▶ TASK
Count up every line of the data in which "show" occurs. The reply is one number and nothing more.

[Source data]
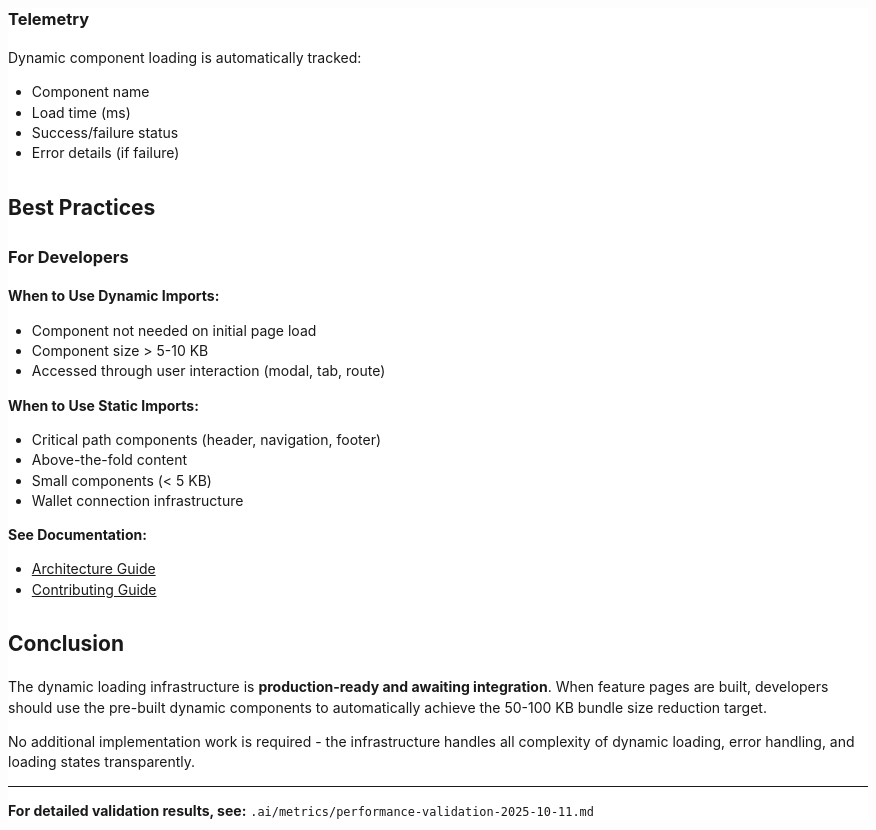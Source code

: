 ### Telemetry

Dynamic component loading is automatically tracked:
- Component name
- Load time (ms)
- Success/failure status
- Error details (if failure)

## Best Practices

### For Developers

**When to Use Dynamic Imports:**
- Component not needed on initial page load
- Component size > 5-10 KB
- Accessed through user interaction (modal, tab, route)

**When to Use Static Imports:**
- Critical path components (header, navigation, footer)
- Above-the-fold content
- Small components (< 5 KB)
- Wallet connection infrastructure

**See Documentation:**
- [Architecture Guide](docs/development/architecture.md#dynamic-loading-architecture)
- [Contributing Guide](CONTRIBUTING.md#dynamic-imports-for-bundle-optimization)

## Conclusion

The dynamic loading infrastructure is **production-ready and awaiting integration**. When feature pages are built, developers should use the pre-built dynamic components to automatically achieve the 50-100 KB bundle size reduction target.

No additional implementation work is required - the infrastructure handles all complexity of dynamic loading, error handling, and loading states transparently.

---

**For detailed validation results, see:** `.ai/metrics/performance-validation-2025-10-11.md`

---

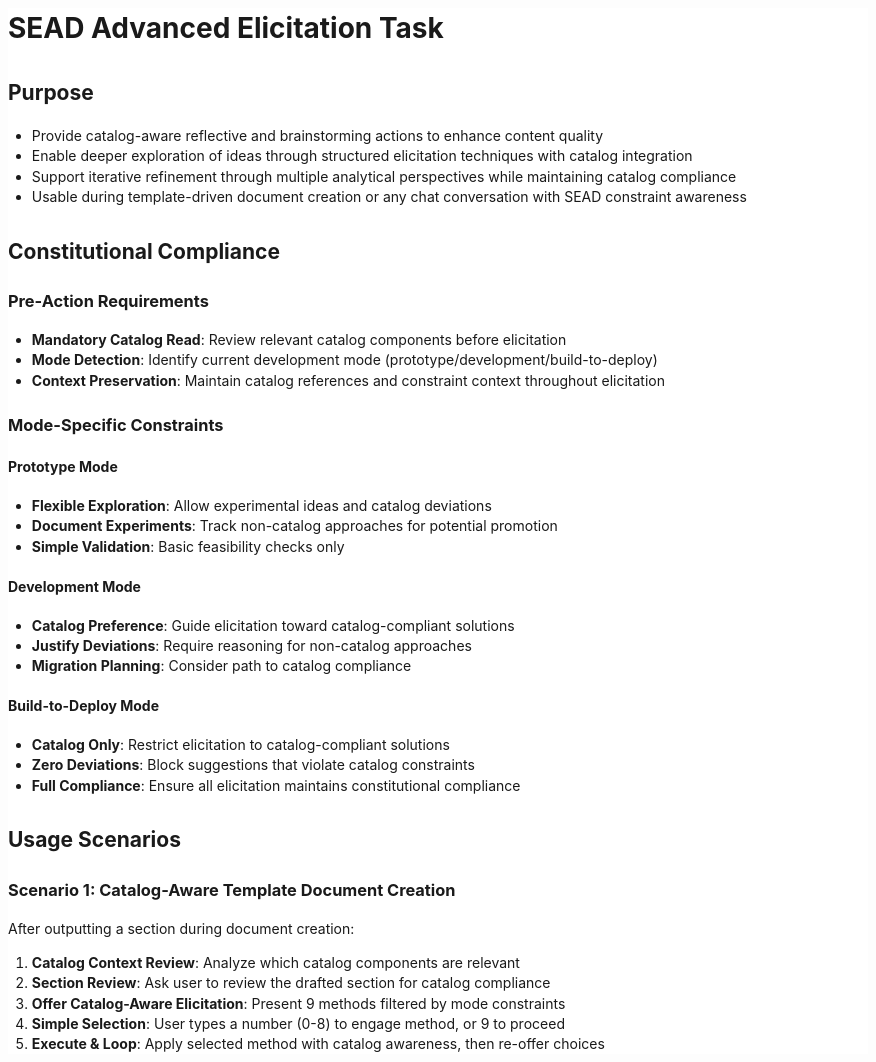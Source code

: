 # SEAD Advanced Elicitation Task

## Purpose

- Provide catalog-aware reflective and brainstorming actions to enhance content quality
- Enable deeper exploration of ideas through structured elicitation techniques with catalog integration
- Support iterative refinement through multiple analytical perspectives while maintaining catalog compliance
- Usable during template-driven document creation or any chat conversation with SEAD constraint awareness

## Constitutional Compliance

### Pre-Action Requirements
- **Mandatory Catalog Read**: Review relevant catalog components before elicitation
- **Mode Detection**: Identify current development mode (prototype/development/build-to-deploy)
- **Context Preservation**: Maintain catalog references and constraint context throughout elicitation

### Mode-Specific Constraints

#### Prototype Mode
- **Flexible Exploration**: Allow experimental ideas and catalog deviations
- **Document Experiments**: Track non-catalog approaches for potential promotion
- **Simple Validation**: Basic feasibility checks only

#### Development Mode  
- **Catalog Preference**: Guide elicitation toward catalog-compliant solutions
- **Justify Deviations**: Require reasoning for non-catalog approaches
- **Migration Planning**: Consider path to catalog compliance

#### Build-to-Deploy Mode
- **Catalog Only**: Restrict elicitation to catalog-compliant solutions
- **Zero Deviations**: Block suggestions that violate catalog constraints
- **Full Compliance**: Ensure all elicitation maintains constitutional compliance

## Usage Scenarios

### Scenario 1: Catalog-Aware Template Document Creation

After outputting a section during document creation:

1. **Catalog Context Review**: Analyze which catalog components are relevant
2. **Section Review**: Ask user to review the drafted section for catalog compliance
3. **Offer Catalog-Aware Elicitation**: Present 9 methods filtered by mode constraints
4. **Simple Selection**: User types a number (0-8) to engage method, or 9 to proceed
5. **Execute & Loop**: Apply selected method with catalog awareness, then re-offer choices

...

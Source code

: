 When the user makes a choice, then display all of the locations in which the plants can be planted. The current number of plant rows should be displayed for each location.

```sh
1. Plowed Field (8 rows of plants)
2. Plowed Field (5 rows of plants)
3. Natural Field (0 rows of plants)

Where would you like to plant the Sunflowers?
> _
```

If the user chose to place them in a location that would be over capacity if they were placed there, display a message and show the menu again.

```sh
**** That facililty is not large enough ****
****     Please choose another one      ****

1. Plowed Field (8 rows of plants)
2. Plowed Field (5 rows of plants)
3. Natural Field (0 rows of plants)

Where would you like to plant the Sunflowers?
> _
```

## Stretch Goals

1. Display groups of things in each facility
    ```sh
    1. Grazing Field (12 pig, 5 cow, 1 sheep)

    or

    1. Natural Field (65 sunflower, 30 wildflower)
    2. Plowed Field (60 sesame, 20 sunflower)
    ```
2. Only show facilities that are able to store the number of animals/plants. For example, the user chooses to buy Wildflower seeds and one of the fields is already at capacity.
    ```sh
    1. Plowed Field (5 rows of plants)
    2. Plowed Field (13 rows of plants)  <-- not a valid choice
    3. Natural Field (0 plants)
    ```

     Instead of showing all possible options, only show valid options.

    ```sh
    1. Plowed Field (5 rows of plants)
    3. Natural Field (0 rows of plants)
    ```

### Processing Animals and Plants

▶ FINISHED EXERCISE
3